Day one: I return the new sound machine back to Target and manage the pretzel rush with my kids. The barbell leaves me alone for once and I stay up after and watch a whole movie on TV before going to bed!
Day two: Like day one, minus the return, and instead of a movie after work I read a little. My eyes don’t droop, either—at least, not ’til bedtime.
Day three: By this time I’m feeling real good—even with work, I celebrate three days without the barbell like some folks a paid weeklong vacation—and I perk up when Darryl’s number pops up on the window of my flip phone. I get it before the first ring even ends.
“Darr’, my man! How you doin’?”
“Not so…Hey, can we meet up tonight?”
The pitch of his voice makes me rein in my cheer. “All right. At Stuckeys?”
“Not Stuckey’s,” he says quickly.
This sounds serious. “You in trouble?”
“I don’t know.”
“Do you wanna meet now?” I glance at my duffel bag. I’d have to tighten my belt for the rest of the month, but he’s got me a little scared, I guess. Let’s put it this way: you’d call in sick to help someone who sounded as bad as Darryl did right now, trust me. You wouldn’t even bat an eye.
“No. No, it’s not…I got work. I’ll be safe ’til then.”
“Safe?”
“Fine. I’ll be fine ’til then. Bad connection. Look, when can we meet up?”
“Tonight—seven thirty,” I said. That’d give me time to come home, shower, then drive out to wherever he wanted me.
“Kay. Let’s meet at the Skyline Grill at the airport. You got your ID, right?”
“Well, yeah!”
At the airport? With all that security?!
“I’ll buy you a round,” he said, “and maybe you can help…”
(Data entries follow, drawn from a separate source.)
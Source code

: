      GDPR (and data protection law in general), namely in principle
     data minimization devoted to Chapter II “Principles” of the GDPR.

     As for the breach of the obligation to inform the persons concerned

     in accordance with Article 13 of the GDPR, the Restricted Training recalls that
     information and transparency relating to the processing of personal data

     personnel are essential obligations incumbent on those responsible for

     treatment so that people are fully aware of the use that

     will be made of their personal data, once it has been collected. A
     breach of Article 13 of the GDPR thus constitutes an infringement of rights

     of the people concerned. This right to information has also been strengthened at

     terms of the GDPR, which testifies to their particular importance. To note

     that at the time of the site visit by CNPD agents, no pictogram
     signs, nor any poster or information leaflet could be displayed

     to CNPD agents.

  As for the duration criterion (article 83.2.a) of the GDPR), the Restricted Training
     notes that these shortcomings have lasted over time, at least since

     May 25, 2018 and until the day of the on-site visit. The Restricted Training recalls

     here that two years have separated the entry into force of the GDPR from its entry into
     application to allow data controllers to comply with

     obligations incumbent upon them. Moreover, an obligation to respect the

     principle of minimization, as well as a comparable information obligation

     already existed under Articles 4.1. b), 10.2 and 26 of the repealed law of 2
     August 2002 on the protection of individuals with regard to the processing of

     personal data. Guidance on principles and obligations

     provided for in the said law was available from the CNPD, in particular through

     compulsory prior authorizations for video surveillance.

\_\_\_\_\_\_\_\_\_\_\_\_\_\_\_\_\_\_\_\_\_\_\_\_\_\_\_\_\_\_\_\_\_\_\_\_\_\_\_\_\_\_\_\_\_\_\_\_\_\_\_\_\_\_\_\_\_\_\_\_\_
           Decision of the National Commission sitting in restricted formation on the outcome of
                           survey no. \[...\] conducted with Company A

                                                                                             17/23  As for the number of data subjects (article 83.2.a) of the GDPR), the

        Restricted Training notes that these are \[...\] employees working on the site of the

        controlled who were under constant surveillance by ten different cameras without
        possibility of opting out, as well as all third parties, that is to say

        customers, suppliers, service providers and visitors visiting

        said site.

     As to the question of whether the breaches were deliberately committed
“Sure thing. You sure you’re…’fine’?” I make sure he hears the quotes.
“I will be. See you then.”
“Sure. See ya…” but the line is already dead.
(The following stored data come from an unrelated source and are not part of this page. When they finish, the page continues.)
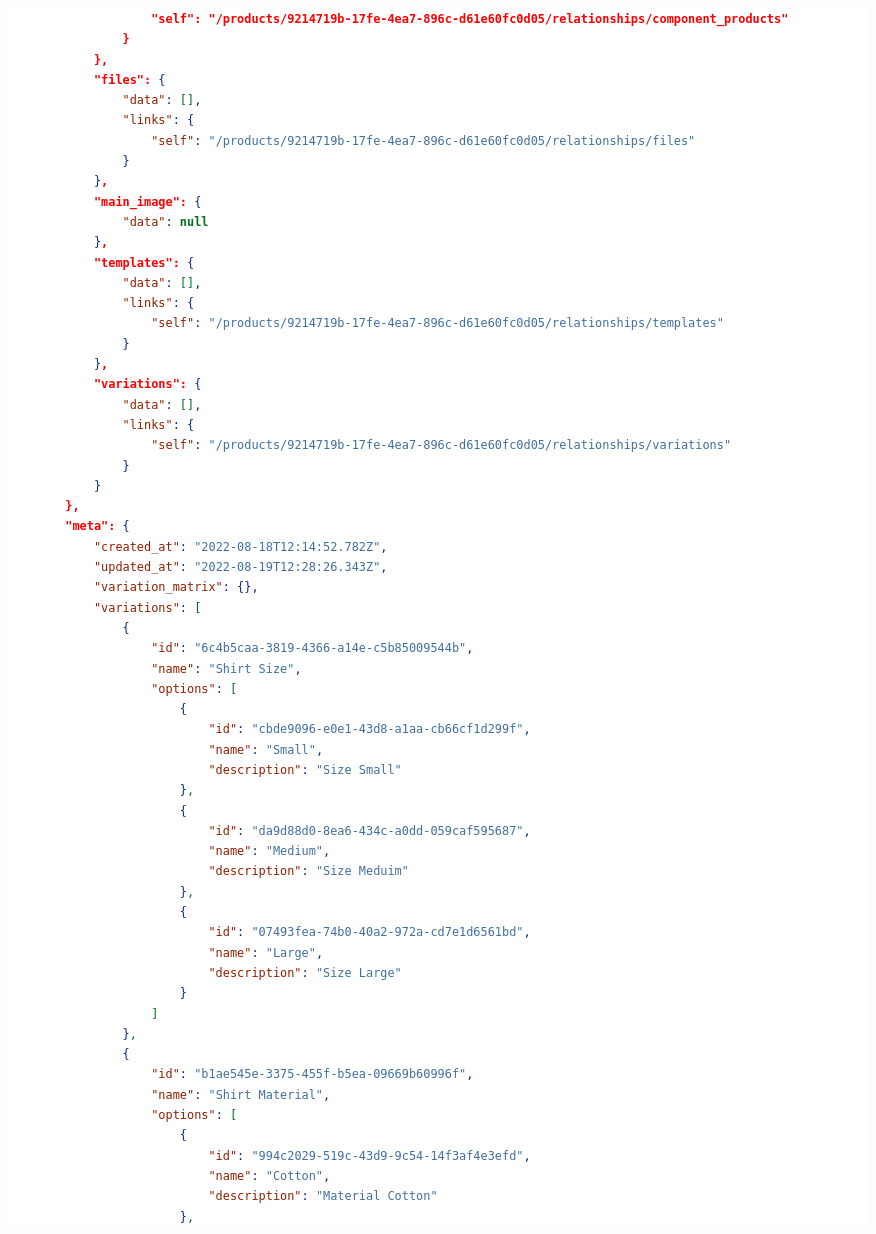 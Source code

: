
 ```json
                    "self": "/products/9214719b-17fe-4ea7-896c-d61e60fc0d05/relationships/component_products"
                }
            },
            "files": {
                "data": [],
                "links": {
                    "self": "/products/9214719b-17fe-4ea7-896c-d61e60fc0d05/relationships/files"
                }
            },
            "main_image": {
                "data": null
            },
            "templates": {
                "data": [],
                "links": {
                    "self": "/products/9214719b-17fe-4ea7-896c-d61e60fc0d05/relationships/templates"
                }
            },
            "variations": {
                "data": [],
                "links": {
                    "self": "/products/9214719b-17fe-4ea7-896c-d61e60fc0d05/relationships/variations"
                }
            }
        },
        "meta": {
            "created_at": "2022-08-18T12:14:52.782Z",
            "updated_at": "2022-08-19T12:28:26.343Z",
            "variation_matrix": {},
            "variations": [
                {
                    "id": "6c4b5caa-3819-4366-a14e-c5b85009544b",
                    "name": "Shirt Size",
                    "options": [
                        {
                            "id": "cbde9096-e0e1-43d8-a1aa-cb66cf1d299f",
                            "name": "Small",
                            "description": "Size Small"
                        },
                        {
                            "id": "da9d88d0-8ea6-434c-a0dd-059caf595687",
                            "name": "Medium",
                            "description": "Size Meduim"
                        },
                        {
                            "id": "07493fea-74b0-40a2-972a-cd7e1d6561bd",
                            "name": "Large",
                            "description": "Size Large"
                        }
                    ]
                },
                {
                    "id": "b1ae545e-3375-455f-b5ea-09669b60996f",
                    "name": "Shirt Material",
                    "options": [
                        {
                            "id": "994c2029-519c-43d9-9c54-14f3af4e3efd",
                            "name": "Cotton",
                            "description": "Material Cotton"
                        },
```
By rush time, my kids notice I’m a little distracted, but they’re good and pick up the slack. I remember at the end of the shift to tell them I’m proud of them.
“Feel better,” says our youngest girl, Laurie, when I hang up my apron to leave. I think it’s a weird thing to say when my barbell’s been gone so long. But I guess Darryl’s call’s got me a little spooked. Is it just work drama, or is he in trouble with someone? It’s occurring to me I don’t
know much about the guy at all, and yet here I am drivin’ out to the airport, steeling myself to be frisked by the TSA jackwagons for the guy.
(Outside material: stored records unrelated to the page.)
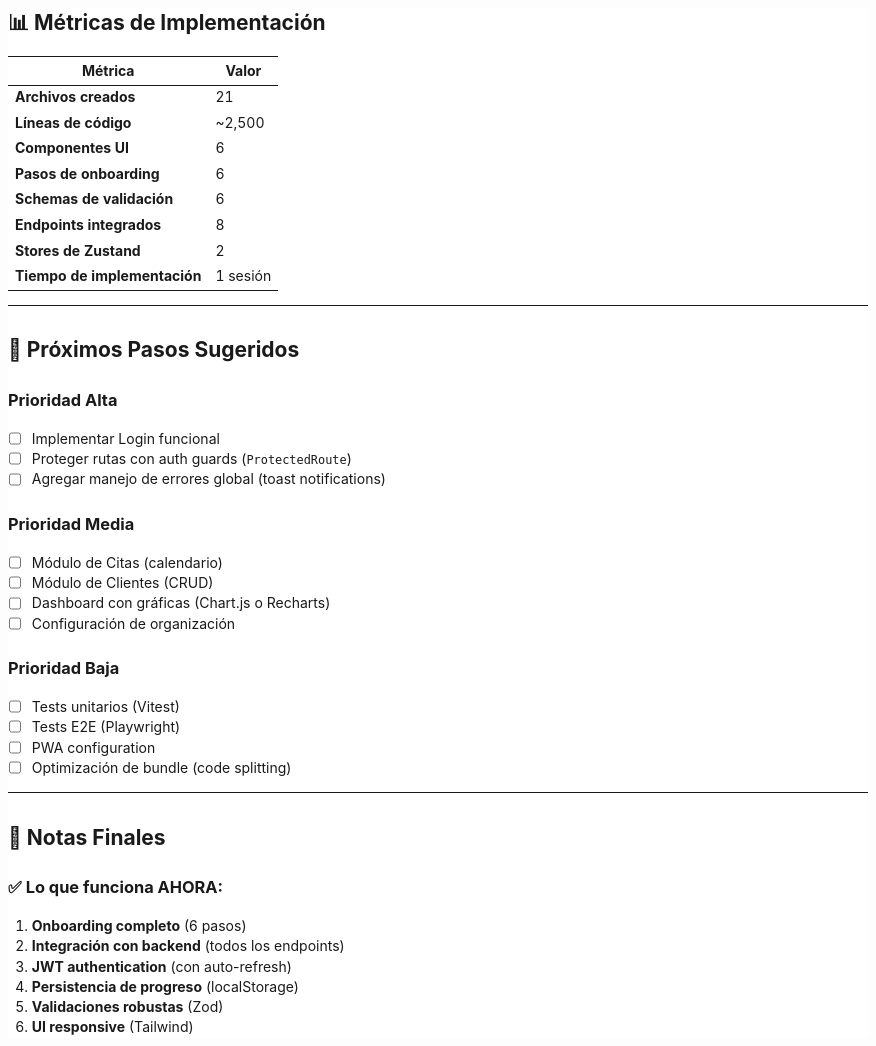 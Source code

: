 
## 📊 Métricas de Implementación

| Métrica | Valor |
|---------|-------|
| **Archivos creados** | 21 |
| **Líneas de código** | ~2,500 |
| **Componentes UI** | 6 |
| **Pasos de onboarding** | 6 |
| **Schemas de validación** | 6 |
| **Endpoints integrados** | 8 |
| **Stores de Zustand** | 2 |
| **Tiempo de implementación** | 1 sesión |

---

## 🚀 Próximos Pasos Sugeridos

### Prioridad Alta
- [ ] Implementar Login funcional
- [ ] Proteger rutas con auth guards (`ProtectedRoute`)
- [ ] Agregar manejo de errores global (toast notifications)

### Prioridad Media
- [ ] Módulo de Citas (calendario)
- [ ] Módulo de Clientes (CRUD)
- [ ] Dashboard con gráficas (Chart.js o Recharts)
- [ ] Configuración de organización

### Prioridad Baja
- [ ] Tests unitarios (Vitest)
- [ ] Tests E2E (Playwright)
- [ ] PWA configuration
- [ ] Optimización de bundle (code splitting)

---

## 📝 Notas Finales

### ✅ Lo que funciona AHORA:
1. **Onboarding completo** (6 pasos)
2. **Integración con backend** (todos los endpoints)
3. **JWT authentication** (con auto-refresh)
4. **Persistencia de progreso** (localStorage)
5. **Validaciones robustas** (Zod)
6. **UI responsive** (Tailwind)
Maybe I’m a better friend than I thought.
Or dumber.
* * *
I wait ’til nine friggen o’clock before I head back home. He’s a no-show.
Driving back, my anger changes in waves—pissed that he might be in trouble and I can’t help him, then pissed that he might not be in trouble and I wasted another day free of my curse. You didn’t know pissed off came in so many different flavors.
It’s eleven by the time I roll back in, with nothing to show for it. I skin off my clothes, fall into the canyon, and promise myself I’ll call Darryl in the morning, and the police right after if I can’t get a hold of him. I’d tried to reach him every half-hour at the airport bar, but it’d always gone straight to voicemail.
Sis’s white noise machine has been churning out sleep-inducing static ever since its miraculous healing, and I soon fall asleep to it.
But my flight to snoozeland is shot down when the static shuts off an hour later. I lie in the silence, pop-eyed, the piddling sigh of my A/C the only background noise left in the air.
I fling myself up, seated, before crawling back behind the nightstand to unplug the machine. Maybe it needs a rest. I’d been letting it run uninterrupted since the healing…heck, I usually let it run while I’m awake, and away at work, too. Apartments are noisy places most times of days.
While my box rested, I fumbled around my desk drawer for some earplugs and stuck them in.
I remold myself to the canyon, but the nubbins stopping up my ears seem to build pressure inside my cranium. The headache would start any second. I knew I couldn’t sleep with these!
Disgusted, I pull ’em out and flick ’em into the dark. I’d get ’em tomorrow.
I try sis’s machine again. No dice.
I sigh, lie back, and stare at the ceiling. Maybe with this run of good luck, I’d just fall asleep naturally.
Yeah, and then I’d grow wings and fly.